Exercise details » Although the entries contain pictures, only their text goes into the copy, set down exactly.

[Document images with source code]
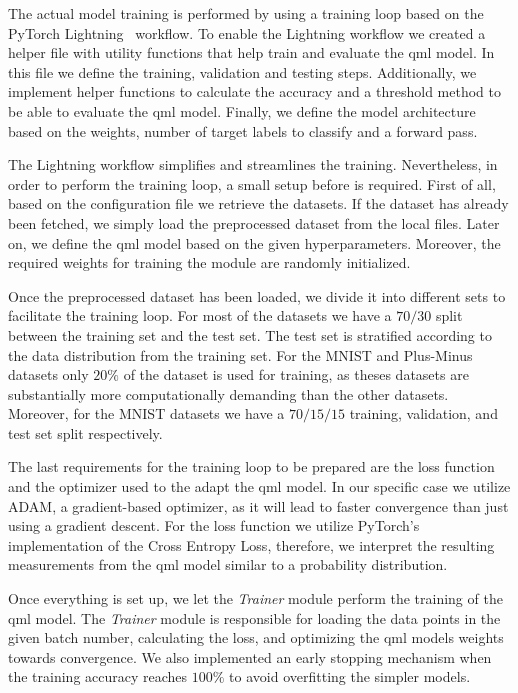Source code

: The actual model training is performed by using a training loop
based on the PyTorch Lightning~\cite{falcon_pytorch_2019} workflow.
To enable the Lightning workflow we created a helper file with
utility functions that help train and evaluate the \ac{qml} model.
In this file we define the training, validation and testing steps.
Additionally, we implement helper functions to calculate the 
accuracy and a threshold method to be able to evaluate the \ac{qml}
model. Finally, we define the model architecture based on the
weights, number of target labels to classify and a forward pass. \

The Lightning workflow simplifies and streamlines the training.
Nevertheless, in order to perform the training loop, a small
setup before is required. First of all, based on the configuration
file we retrieve the datasets. If the dataset has already been
fetched, we simply load the preprocessed dataset from the local files.
Later on, we define the \ac{qml} model based on the given hyperparameters.
Moreover, the required weights for training the module are randomly
initialized. \


Once the preprocessed dataset has been loaded, we divide it into
different sets to facilitate the training loop. For most of
the datasets we have a \(70/30\) split between the training
set and the test set. The test set is stratified according
to the data distribution from the training set. For the
MNIST and Plus-Minus datasets only \(20\%\) of the dataset
is used for training, as theses datasets are substantially
more computationally demanding than the other datasets. Moreover,
for the MNIST datasets we have a \(70/15/15\) training, 
validation, and test set split respectively. \

The last requirements for the training loop to be prepared are the
loss function and the optimizer used to the adapt the \ac{qml} model. In our
specific case we utilize ADAM, a gradient-based optimizer, as it will
lead to faster convergence than just using a gradient descent. For the
loss function we utilize PyTorch's implementation of the Cross Entropy
Loss, therefore, we interpret the resulting measurements from the
\ac{qml} model similar to a probability distribution.  \

Once everything is set up, we let the \textit{Trainer} module
perform the training of the \ac{qml} model. The \textit{Trainer}
module is responsible for loading the data points in the given
batch number, calculating the loss, and optimizing the \ac{qml}
models weights towards convergence. We also implemented an early
stopping mechanism when the training accuracy reaches \(100\%\)
to avoid overfitting the simpler models. \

Solved exercise »
Source code

: The actual model training is performed by using a training loop
based on the PyTorch Lightning~\cite{falcon_pytorch_2019} workflow.
To enable the Lightning workflow we created a helper file with
utility functions that help train and evaluate the \ac{qml} model.
In this file we define the training, validation and testing steps.
Additionally, we implement helper functions to calculate the 
accuracy and a threshold method to be able to evaluate the \ac{qml}
model. Finally, we define the model architecture based on the
weights, number of target labels to classify and a forward pass. \

The Lightning workflow simplifies and streamlines the training.
Nevertheless, in order to perform the training loop, a small
setup before is required. First of all, based on the configuration
file we retrieve the datasets. If the dataset has already been
fetched, we simply load the preprocessed dataset from the local files.
Later on, we define the \ac{qml} model based on the given hyperparameters.
Moreover, the required weights for training the module are randomly
initialized. \


Once the preprocessed dataset has been loaded, we divide it into
different sets to facilitate the training loop. For most of
the datasets we have a \(70/30\) split between the training
set and the test set. The test set is stratified according
to the data distribution from the training set. For the
MNIST and Plus-Minus datasets only \(20\%\) of the dataset
is used for training, as theses datasets are substantially
more computationally demanding than the other datasets. Moreover,
for the MNIST datasets we have a \(70/15/15\) training, 
validation, and test set split respectively. \

The last requirements for the training loop to be prepared are the
loss function and the optimizer used to the adapt the \ac{qml} model. In our
specific case we utilize ADAM, a gradient-based optimizer, as it will
lead to faster convergence than just using a gradient descent. For the
loss function we utilize PyTorch's implementation of the Cross Entropy
Loss, therefore, we interpret the resulting measurements from the
\ac{qml} model similar to a probability distribution.  \

Once everything is set up, we let the \textit{Trainer} module
perform the training of the \ac{qml} model. The \textit{Trainer}
module is responsible for loading the data points in the given
batch number, calculating the loss, and optimizing the \ac{qml}
models weights towards convergence. We also implemented an early
stopping mechanism when the training accuracy reaches \(100\%\)
to avoid overfitting the simpler models. \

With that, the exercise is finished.